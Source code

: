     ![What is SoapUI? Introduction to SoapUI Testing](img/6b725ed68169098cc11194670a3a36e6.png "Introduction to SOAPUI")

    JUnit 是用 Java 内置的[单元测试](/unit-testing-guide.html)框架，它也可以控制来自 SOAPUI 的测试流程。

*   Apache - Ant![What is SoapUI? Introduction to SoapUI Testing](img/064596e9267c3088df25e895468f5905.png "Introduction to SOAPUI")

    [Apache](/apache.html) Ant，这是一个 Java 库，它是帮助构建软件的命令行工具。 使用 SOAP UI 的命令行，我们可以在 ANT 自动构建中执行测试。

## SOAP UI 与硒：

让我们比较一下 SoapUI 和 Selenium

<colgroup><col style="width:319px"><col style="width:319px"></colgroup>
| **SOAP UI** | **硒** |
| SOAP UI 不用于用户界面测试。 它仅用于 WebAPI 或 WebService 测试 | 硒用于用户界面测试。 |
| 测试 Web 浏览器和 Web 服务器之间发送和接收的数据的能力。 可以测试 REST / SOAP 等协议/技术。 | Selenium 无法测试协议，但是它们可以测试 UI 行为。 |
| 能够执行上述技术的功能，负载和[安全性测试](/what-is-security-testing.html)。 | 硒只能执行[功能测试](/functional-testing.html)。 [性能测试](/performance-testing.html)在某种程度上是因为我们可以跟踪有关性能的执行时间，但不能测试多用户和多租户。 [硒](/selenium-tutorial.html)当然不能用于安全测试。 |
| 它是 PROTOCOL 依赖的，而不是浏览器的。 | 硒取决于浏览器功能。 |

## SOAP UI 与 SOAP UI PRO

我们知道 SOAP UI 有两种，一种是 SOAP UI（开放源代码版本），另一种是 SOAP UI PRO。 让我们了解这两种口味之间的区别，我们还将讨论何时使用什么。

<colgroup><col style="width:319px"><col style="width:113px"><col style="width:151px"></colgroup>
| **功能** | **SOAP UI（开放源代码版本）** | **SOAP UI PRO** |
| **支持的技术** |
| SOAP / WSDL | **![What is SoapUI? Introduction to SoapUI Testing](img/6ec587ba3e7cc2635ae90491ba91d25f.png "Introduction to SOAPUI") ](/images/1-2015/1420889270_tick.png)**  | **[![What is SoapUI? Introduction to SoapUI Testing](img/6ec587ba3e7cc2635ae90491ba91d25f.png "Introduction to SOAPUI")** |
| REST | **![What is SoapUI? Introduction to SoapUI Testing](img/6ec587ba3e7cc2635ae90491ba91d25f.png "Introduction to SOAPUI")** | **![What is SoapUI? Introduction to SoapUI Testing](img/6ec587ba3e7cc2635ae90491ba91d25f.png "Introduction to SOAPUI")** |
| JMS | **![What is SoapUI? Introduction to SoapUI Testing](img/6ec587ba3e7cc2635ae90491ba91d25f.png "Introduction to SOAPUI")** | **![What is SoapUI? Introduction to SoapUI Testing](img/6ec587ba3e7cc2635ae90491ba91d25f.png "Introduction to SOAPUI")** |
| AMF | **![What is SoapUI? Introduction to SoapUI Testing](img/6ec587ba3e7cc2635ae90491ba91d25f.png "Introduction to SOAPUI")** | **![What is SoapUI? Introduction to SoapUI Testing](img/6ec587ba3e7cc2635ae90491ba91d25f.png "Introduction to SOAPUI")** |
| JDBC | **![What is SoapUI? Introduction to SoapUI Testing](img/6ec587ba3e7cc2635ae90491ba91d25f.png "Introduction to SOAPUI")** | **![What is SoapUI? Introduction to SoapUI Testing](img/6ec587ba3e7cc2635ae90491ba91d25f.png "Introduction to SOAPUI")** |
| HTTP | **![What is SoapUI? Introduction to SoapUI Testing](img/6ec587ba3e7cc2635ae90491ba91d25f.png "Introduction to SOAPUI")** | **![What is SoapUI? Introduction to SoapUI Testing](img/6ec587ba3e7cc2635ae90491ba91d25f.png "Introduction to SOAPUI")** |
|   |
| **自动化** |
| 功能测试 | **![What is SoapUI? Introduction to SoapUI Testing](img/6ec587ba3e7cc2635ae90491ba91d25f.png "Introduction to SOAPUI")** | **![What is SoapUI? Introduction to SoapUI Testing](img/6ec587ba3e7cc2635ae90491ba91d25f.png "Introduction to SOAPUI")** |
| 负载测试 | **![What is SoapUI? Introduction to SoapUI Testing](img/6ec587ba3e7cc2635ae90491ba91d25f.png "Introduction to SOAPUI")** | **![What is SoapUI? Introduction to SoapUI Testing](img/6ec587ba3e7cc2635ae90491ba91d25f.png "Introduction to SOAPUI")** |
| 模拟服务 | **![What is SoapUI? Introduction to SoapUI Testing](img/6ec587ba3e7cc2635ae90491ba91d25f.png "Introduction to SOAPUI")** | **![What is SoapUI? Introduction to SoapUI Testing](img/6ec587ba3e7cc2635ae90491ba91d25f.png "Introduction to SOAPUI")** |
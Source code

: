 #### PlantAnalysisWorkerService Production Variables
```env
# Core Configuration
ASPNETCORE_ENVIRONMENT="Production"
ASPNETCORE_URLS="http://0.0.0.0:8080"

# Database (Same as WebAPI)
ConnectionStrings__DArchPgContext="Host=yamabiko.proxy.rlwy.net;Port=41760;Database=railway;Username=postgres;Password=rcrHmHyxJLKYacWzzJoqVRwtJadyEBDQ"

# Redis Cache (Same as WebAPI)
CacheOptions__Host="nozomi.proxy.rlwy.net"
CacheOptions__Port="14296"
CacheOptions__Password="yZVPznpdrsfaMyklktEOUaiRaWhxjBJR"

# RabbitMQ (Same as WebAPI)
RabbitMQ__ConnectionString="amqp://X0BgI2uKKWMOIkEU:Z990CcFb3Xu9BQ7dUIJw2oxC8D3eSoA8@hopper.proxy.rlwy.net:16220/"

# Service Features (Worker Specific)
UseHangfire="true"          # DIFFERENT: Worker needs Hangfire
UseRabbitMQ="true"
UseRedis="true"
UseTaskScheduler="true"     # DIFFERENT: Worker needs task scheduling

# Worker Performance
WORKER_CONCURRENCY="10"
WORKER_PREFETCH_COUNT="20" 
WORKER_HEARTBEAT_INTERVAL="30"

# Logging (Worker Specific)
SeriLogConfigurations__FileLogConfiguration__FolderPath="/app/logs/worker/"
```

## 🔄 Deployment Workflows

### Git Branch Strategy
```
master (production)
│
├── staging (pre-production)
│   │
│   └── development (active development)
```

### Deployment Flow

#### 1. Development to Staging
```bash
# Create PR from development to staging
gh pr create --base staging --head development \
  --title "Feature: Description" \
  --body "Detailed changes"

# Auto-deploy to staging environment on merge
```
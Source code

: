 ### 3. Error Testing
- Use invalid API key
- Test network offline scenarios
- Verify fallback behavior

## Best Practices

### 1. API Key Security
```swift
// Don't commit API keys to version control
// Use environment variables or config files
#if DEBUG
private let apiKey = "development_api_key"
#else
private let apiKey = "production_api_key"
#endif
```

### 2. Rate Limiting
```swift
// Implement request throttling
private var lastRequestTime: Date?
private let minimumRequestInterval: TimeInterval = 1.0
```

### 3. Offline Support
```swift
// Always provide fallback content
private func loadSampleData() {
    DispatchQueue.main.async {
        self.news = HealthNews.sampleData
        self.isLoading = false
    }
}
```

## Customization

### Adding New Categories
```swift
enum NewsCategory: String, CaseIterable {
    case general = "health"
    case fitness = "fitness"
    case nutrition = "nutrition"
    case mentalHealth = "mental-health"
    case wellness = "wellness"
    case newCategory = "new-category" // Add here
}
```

Task details:
Through the line that contains "让我们比较一下 SoapUI 和 Selenium", copy the material above exactly, beginning at its first line and including nothing more.

Response area:
Source code

:     ![What is SoapUI? Introduction to SoapUI Testing](img/6b725ed68169098cc11194670a3a36e6.png "Introduction to SOAPUI")

    JUnit 是用 Java 内置的[单元测试](/unit-testing-guide.html)框架，它也可以控制来自 SOAPUI 的测试流程。

*   Apache - Ant![What is SoapUI? Introduction to SoapUI Testing](img/064596e9267c3088df25e895468f5905.png "Introduction to SOAPUI")

    [Apache](/apache.html) Ant，这是一个 Java 库，它是帮助构建软件的命令行工具。 使用 SOAP UI 的命令行，我们可以在 ANT 自动构建中执行测试。

## SOAP UI 与硒：

让我们比较一下 SoapUI 和 Selenium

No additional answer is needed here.